Pressflow-6 and Pantheon-Mercury on GitHub (updated x2)


In the past year I've discovered two things:

  • The revision management system Bazaar (aka "bzr") is an occasionally flaky little thing and I've experienced several crashes doing mundane tasks. I much prefer using Git or even Subversion as they've proven to be rock solid in my use of them over the years.
  • The Drupal fork Pressflow has a lot going for it.

However, because Pressflow uses Bazaar rather than Git I've been reluctant to bother trying it. Now that I'm working somewhere that is starting to use Pressflow for production sites I figured it was time to get over the headaches and start contributing.

As my first step towards this goal I've set up what I'm intending to be a semi-permanent mirror of Pressflow-6 on GitHub. While there were two existing mirrors neither of them had been updated yet, so now at least there is an up-to-date mirror of it available. In doing this I am committing to keeping this current for as long as I am using Drupal 6 for work, which should continue through 2011 and probably longer.

I'm also going to see if I can get involved a bit more with the Pressflow group, possibly throw some ideas learned during my days at Bonnier to help improve Drupal 6's performance for high-traffic sites, especially for logged-in users.

One of the most common uses of Pressflow is as part of the larger Pantheon Mercury project, which is a custom OS configuration for making installations of Linux tailored specially for running Pressflow, complete with a reverse-proxy engine and a local install of the Solr search engine. At Bluespark Labs we're standardizing on using this as the basis for all new production installations so it's in my best interests to know how it works and, potentially, contribute to the effort. So, like with Pressflow, my first step towards this is to create a GitHub mirror of the Pantheon project, which I'll try to keep current.

Update: You can also access the repository using Subversion, which can be useful to e.g. use svn:externals to save some steps when updating:

  • svn checkout

Update x2: FourKitchens, one of the leaders in the Pressflow group, have announced their own official git and svn mirrors of the bzr repository:


Nice work, as a Git user and

Nice work, as a Git user and someone who uses Pressflow and Mercury this was always a pain for me as well.
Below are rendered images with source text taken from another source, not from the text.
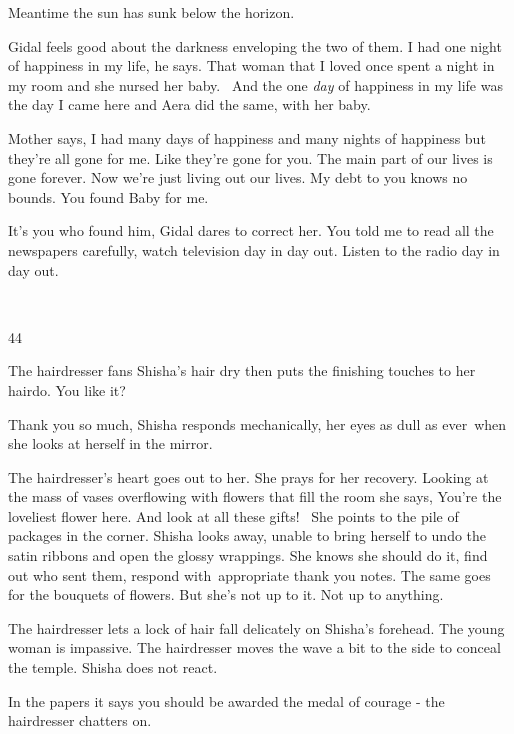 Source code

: \documentclass[letterpaper]{article}
\begin{document}
Meantime the sun has sunk below the horizon. 

Gidal feels good about the darkness enveloping the two of them. {\textquotedbl}I had one night of happiness in my
life,{\textquotedbl} he says. {\textquotedbl}That woman that I loved once spent a night in my room and she nursed her
baby. \ And the\textcolor[rgb]{0.0,0.4392157,0.7529412}{ }one \textit{day }of happiness in my life was the day I came
here and Aera did the same, with her baby.{\textquotedbl} 

Mother says, {\textquotedbl}I had many days of happiness and many nights of happiness but they're all gone for me. Like
they're gone for you. The main part of our lives is gone forever. Now we're just living out our lives. My debt to you
knows no bounds. You found Baby for me.{\textquotedbl} 

{\textquotedbl}It's you who found him,{\textquotedbl} Gidal dares to correct her. {\textquotedbl}You told me to read all
the newspapers carefully, watch television day in day out. Listen to the radio\textcolor{red}{ }day in day
out.{\textquotedbl}

~

44 

The hairdresser fans Shisha's hair dry then puts the finishing touches to her hairdo. {\textquotedbl}You like
it?{\textquotedbl} 

{\textquotedbl}Thank you so much,{\textquotedbl} Shisha responds mechanically, her eyes as dull as ever~when she looks
at herself in the mirror. 

The hairdresser's heart goes out to her. She prays for her recovery. Looking at the mass of vases overflowing with
flowers that fill the room she says, {\textquotedbl}You're the loveliest flower here. And look at all these
gifts!{\textquotedbl} \ She points to the pile of packages in the corner. Shisha looks away, unable to bring herself to
undo the satin ribbons and open the glossy wrappings. She knows she should do it, find out who sent them, respond
with~appropriate thank you notes. The same goes for the bouquets of flowers. But she's not up to it. Not up to
anything. 

The hairdresser lets a lock of hair fall delicately on Shisha's forehead. The young woman is impassive. The hairdresser
moves the wave a bit to the side to conceal the temple. Shisha does not react.\textcolor[rgb]{0.0,0.4392157,0.7529412}{
}\ 

{\textquotedbl}In the papers it says you should be awarded the medal of courage -{\textquotedbl} the hairdresser
chatters on. 
\end{document}

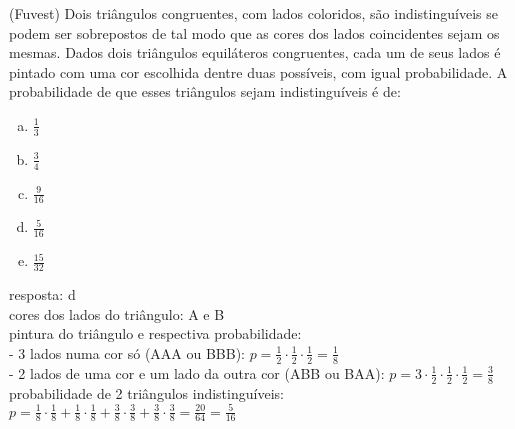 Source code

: \begin{ex}
 (Fuvest) Dois triângulos congruentes, com lados coloridos, são indistinguíveis se podem ser sobrepostos de tal modo que as cores dos lados coincidentes sejam os mesmas. 
Dados dois triângulos equiláteros congruentes, cada um de seus lados é pintado com uma cor escolhida dentre duas possíveis, com igual probabilidade.  
A probabilidade de que esses triângulos sejam indistinguíveis é de: 
    \begin{enumerate}[(a)]
    \item $\frac{1}{3}$
    \item $\frac{3}{4}$
    \item $\frac{9}{16}$
    \item $\frac{5}{16}$
    \item $\frac{15}{32}$
    \end{enumerate}
     \begin{sol}
     resposta: d \\
     cores dos lados do triângulo: A e B \\
     pintura do triângulo e respectiva probabilidade:\\
      - 3 lados numa cor só (AAA ou BBB): $p=\frac{1}{2}\cdot\frac{1}{2}\cdot\frac{1}{2}=\frac{1}{8}$ \\
      - 2 lados de uma cor e um lado da outra cor (ABB ou BAA): $p=3\cdot\frac{1}{2}\cdot\frac{1}{2}\cdot\frac{1}{2}=\frac{3}{8}$ \\
     probabilidade de 2 triângulos indistinguíveis: \\ $p=\frac{1}{8}\cdot\frac{1}{8}+\frac{1}{8}\cdot\frac{1}{8}+\frac{3}{8}\cdot\frac{3}{8}+\frac{3}{8}\cdot\frac{3}{8}=\frac{20}{64}=\frac{5}{16}$
     \end{sol}
\end{ex} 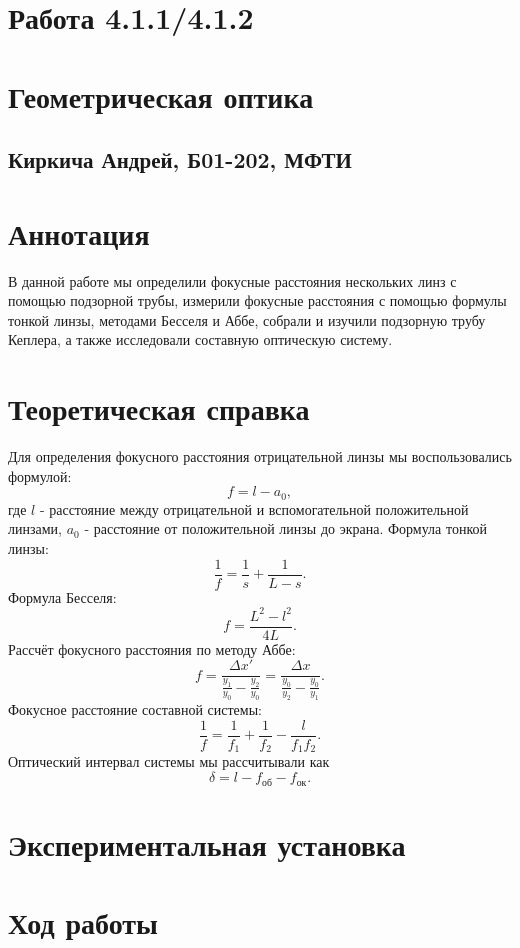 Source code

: 


\section*{Работа 4.1.1/4.1.2}	
\section*{Геометрическая оптика}
\subsection*{Киркича Андрей, Б01-202, МФТИ}

\section*{Аннотация}
В данной работе мы определили фокусные расстояния нескольких линз с помощью подзорной трубы, измерили фокусные расстояния с помощью формулы тонкой линзы, методами Бесселя и Аббе, собрали и изучили подзорную трубу Кеплера, а также исследовали составную оптическую систему.
\section*{Теоретическая справка}
Для определения фокусного расстояния отрицательной линзы мы воспользовались формулой:
\[f = l - a_0,\]
где $l$ - расстояние между отрицательной и вспомогательной положительной линзами, $a_0$ - расстояние от положительной линзы до экрана.
\n\n
Формула тонкой линзы:
\[\frac{1}{f} = \frac{1}{s} + \frac{1}{L-s}.\]
\n
Формула Бесселя:
\[f = \frac{L^2-l^2}{4L}.\]
\n
Рассчёт фокусного расстояния по методу Аббе:
\[f = \frac{\Delta x'}{\frac{y_1}{y_0} - \frac{y_2}{y_0}} = \frac{\Delta x}{\frac{y_0}{y_2} - \frac{y_0}{y_1}}.\]
\n
Фокусное расстояние составной системы:
\[\frac{1}{f} = \frac{1}{f_1} + \frac{1}{f_2} - \frac{l}{f_1 f_2}.\]
\n
Оптический интервал системы мы рассчитывали как
\[\delta = l - f_{\text{об}} - f_{\text{ок}}.\]
\section*{Экспериментальная установка}
\section*{Ход работы}
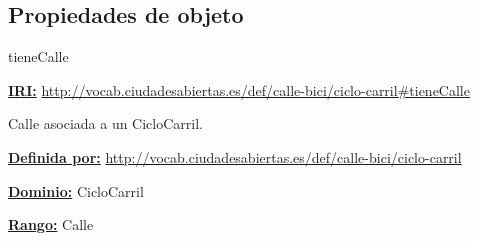 \subsection{Propiedades de objeto}


\begin{mybox}{tieneCalle}
\begin{flushleft}
\underline{\textbf{IRI:}}
\url{http://vocab.ciudadesabiertas.es/def/calle-bici/ciclo-carril#tieneCalle}
\newline

Calle asociada a un CicloCarril.
\newline

\underline{\textbf{Definida por:}}
\url{http://vocab.ciudadesabiertas.es/def/calle-bici/ciclo-carril}
\newline

\underline{\textbf{Dominio:}}
		CicloCarril
\newline

\underline{\textbf{Rango:}}
		Calle
\newline


\end{flushleft}
\end{mybox}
I'm hoping that Pressflow and Mercury might move their repos to Git once officially moves off CVS.

Sean Bannister

thanks for filing a bug

thanks for filing a bug report against the bzr project. i am just a bzr user but even so your flippant condescending attitude towards a far more friendly tool than git is frustrating.

Chx, unfortunately I had a

Chx, unfortunately I had a system crash before I could report a bug so lost the terminal buffer & command history, I'll see if I can reproduce them. Just to repeat what I've previously tweeted - a tool like this shouldn't *crash* using the out-of-the-box python binary on OSX doing basic actions (code checkout, local commit, upstream push), in ten years of using CVS, SVN (even pre-v1.0 releases) and Git I've never had these problems.

hmm, been using bazaar for

hmm, been using bazaar for over a year. its simple. forgiving. flexible. and absolutely wonderful as a web developer.

I haven't had any such crashes. although it does make me wonder if you were using a bzr plugin? i have used the *upload* plugin which makes pushing changes (or specific revisions) via ftp to "dumb" hosts (e.g., host without ssh access or a bzr repository, etc) a life savor on many occasions - this plugin however is less than perfect. I suspect there are others.

I am happy to see drupal moving to distributed version control. and I'm glad bzr offers tools to easily work with git repositories. but to suggest bazaar is somehow less robust or stable than git makes me wonder how projects such as Ubuntu, MySQL, Squid, GNU, Bugzilla, Inkscape, or Linux Foundation make use of software that is so unstable.

I'm going to try Pressflow-6

I'm going to try Pressflow-6 + Pantheon-Mercury. Looks very promising

When a software crashes it can depend on many things, we can't just guess without proper investigation and blame the tool! remember that softwares like Bazaar,HG,Git have many users and are actually under heavy test everyday finding a critical bug on this software is not really that easy.
I have no doubt that the three popular DVCSs are fairly stable and feature rich. The different is mostly in the architecture and the goals of each project.